Some ornithologists regard the oxpeckers to be a separate family, the Buphagidae. It is least common in the extreme east of its range where it overlaps with the red-billed oxpecker, despite always leading that species when feeding. The family Buphagidae includes only two species, the Yellow-billed Oxpecker, and the Red-billed Oxpecker. They remove the ticks from these animals, but in spite of destroying parasites, the farmers often dislike them.
The species habitually built nests in tree holes lined with hair plucked from livestock. The breeding season varies according to the range, but it is closely linked to the rainfall. Moreover, during the breeding season, courtship and copulation every so often occur on the host animal. However, aerial courtship displays are reported, during which the bird circles in the air while calling. They are monogamous and cooperative breeders with helpers.
The bird lays 2 to 3 eggs, and outside the breeding season, it is fairly gregarious, forming large, chattering flocks. The incubation lasts 13 days or more and is usually shared by both adults. The chicks are fed both by parents and helpers. They fledge about 25 days after hatching. Non-breeding birds will roost on their host animals at night. The yellow-billed oxpeckers eat insects and ticks taken from the skin of large mammals.
Therefore, both the English and scientific names arise from this species’ habit of perching on large wild and domesticated mammals such as cattle and eating arthropod parasites. It will also perch on antelopes such as wildebeest. However, their preferred food is blood, and while they may take ticks bloated with blood, they also feed on it directly, pecking at the mammal’s wounds until blood flows. Whatever the net result, mammals generally tolerate oxpeckers. It may also glean blood and mucus from long hair, or drink blood from wounds.
The specy’s feet are very strong. The adult bird bills are yellow at the base and red at the tip, while juveniles have brown bills. Its flight is robust and direct with a hissy, crackling krisss, krisss call. This species has an extremely large range and hence does not approach the thresholds for Vulnerable under the range size criterion.

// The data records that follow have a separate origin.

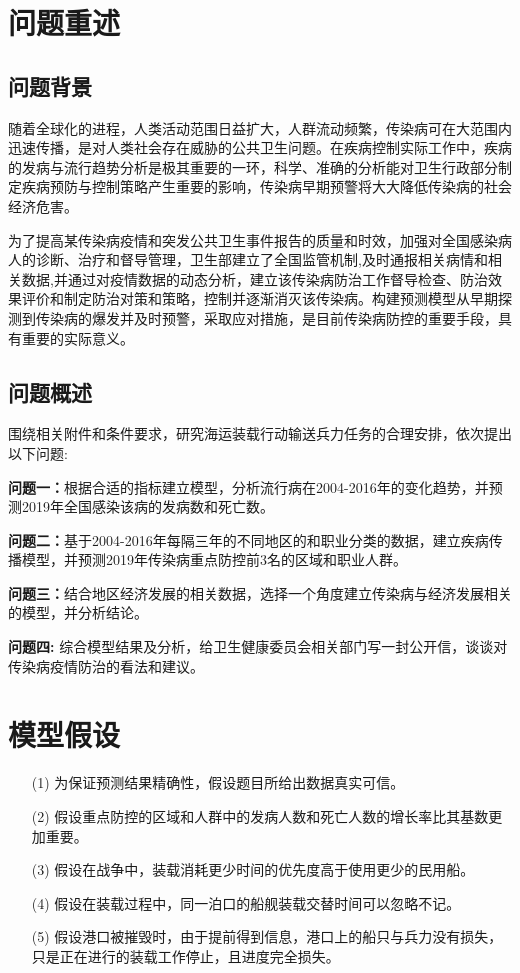 \documentclass{whutmod}
\begin{document}
	\section{问题重述}	
	\subsection{问题背景}
    随着全球化的进程，人类活动范围日益扩大，人群流动频繁，传染病可在大范围内迅速传播，是对人类社会存在威胁的公共卫生问题。在疾病控制实际工作中，疾病的发病与流行趋势分析是极其重要的一环，科学、准确的分析能对卫生行政部分制定疾病预防与控制策略产生重要的影响，传染病早期预警将大大降低传染病的社会经济危害。
    
    为了提高某传染病疫情和突发公共卫生事件报告的质量和时效，加强对全国感染病人的诊断、治疗和督导管理，卫生部建立了全国监管机制,及时通报相关病情和相关数据,并通过对疫情数据的动态分析，建立该传染病防治工作督导检查、防治效果评价和制定防治对策和策略，控制并逐渐消灭该传染病。构建预测模型从早期探测到传染病的爆发并及时预警，采取应对措施，是目前传染病防控的重要手段，具有重要的实际意义。
    
    

	\subsection{问题概述}
    围绕相关附件和条件要求，研究海运装载行动输送兵力任务的合理安排，依次提出以下问题:
		 
	
	\textbf{问题一：}根据合适的指标建立模型，分析流行病在2004-2016年的变化趋势，并预测2019年全国感染该病的发病数和死亡数。
	
	\textbf{问题二：}基于2004-2016年每隔三年的不同地区的和职业分类的数据，建立疾病传播模型，并预测2019年传染病重点防控前3名的区域和职业人群。
		
	\textbf{问题三：}结合地区经济发展的相关数据，选择一个角度建立传染病与经济发展相关的模型，并分析结论。
	
	\textbf{问题四: }综合模型结果及分析，给卫生健康委员会相关部门写一封公开信，谈谈对传染病疫情防治的看法和建议。
	
	
	\section{模型假设}
	\begin{itemize}                                             
		\item [(1)] 为保证预测结果精确性，假设题目所给出数据真实可信。
		\item [(2)] 假设重点防控的区域和人群中的发病人数和死亡人数的增长率比其基数更加重要。
		\item [(3)] 假设在战争中，装载消耗更少时间的优先度高于使用更少的民用船。
		\item [(4)] 假设在装载过程中，同一泊口的船舰装载交替时间可以忽略不记。
		\item [(5)] 假设港口被摧毁时，由于提前得到信息，港口上的船只与兵力没有损失，只是正在进行的装载工作停止，且进度完全损失。
	\end{itemize}
	
\end{document}
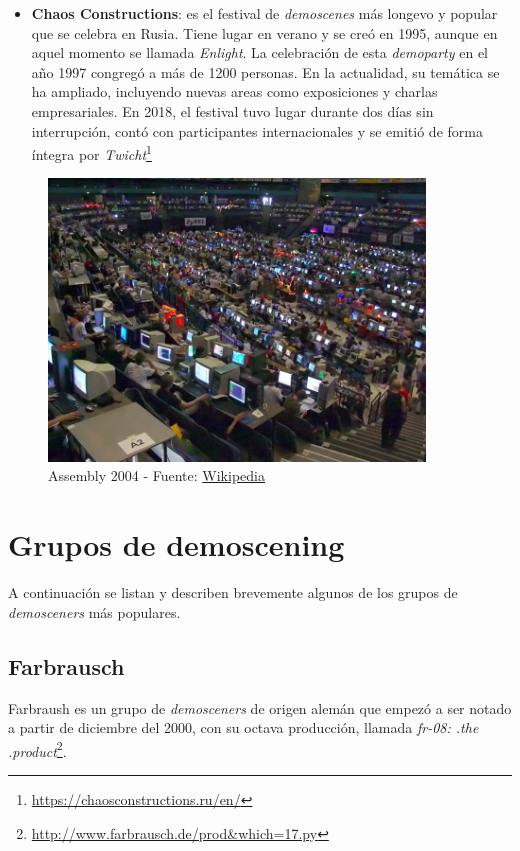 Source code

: \begin{itemize}
	\item \textbf{Chaos Constructions}: es el festival de \emph{demoscenes} más longevo y popular que se celebra en Rusia. Tiene lugar en verano y se creó en 1995, aunque en aquel momento se llamada \emph{Enlight}. La celebración de esta \emph{demoparty} en el año 1997 congregó a más de 1200 personas. En la actualidad, su temática se ha ampliado, incluyendo nuevas areas como exposiciones y charlas empresariales. En 2018, el festival tuvo lugar durante dos días sin interrupción, contó con participantes internacionales y se emitió de forma íntegra por \emph{Twicht}\footnote{\url{https://chaosconstructions.ru/en/}}
\end{itemize}

\begin{figure}[h]
	\centering
	\includegraphics[width=10cm]{archivos/Assembly2004}
	\caption{Assembly 2004 - Fuente: \href{https://en.wikipedia.org/wiki/Demoscene\#/media/File:Assembly2004-areena01.jpg}{Wikipedia}}
	\label{fig:assembly}
\end{figure}

\section{Grupos de demoscening}

A continuación se listan y describen brevemente algunos de los grupos de \emph{demosceners} más populares.

\subsection{Farbrausch}

Farbraush es un grupo de \emph{demosceners} de origen alemán que empezó a ser notado a partir de diciembre del 2000, con su octava producción, llamada \emph{fr-08: .the .product}\footnote{\url{http://www.farbrausch.de/prod&which=17.py}}.\\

It is present in many protected areas, and the species is not presently threatened, in spite of the reduction of parasites due to pesticides and livestock control. Moreover, by 1897, they were completely extinct in South Africa, but 82 years later yellow-billed oxpeckers miraculously returned to the Kruger National Park. Although little is known about these tick-loving birds, one researcher is determined to find out more.
The Yellow-Billed Oxpecker is native to African countries like Angola; Benin; Botswana; Burkina Faso; Burundi; Cameroon; Central African Republic; Chad; Congo; Congo, The Democratic Republic of the; Côte d’Ivoire; Eritrea; Ethiopia; Gabon; Gambia; Ghana; Guinea; Guinea-Bissau; Kenya; Malawi; Mali; Mauritania; Mozambique; Namibia; Niger; Nigeria; Rwanda; Senegal; Sierra Leone; South Africa; South Sudan; Sudan; Tanzania, the United Republic of; Togo; Uganda; Zambia; Zimbabwe.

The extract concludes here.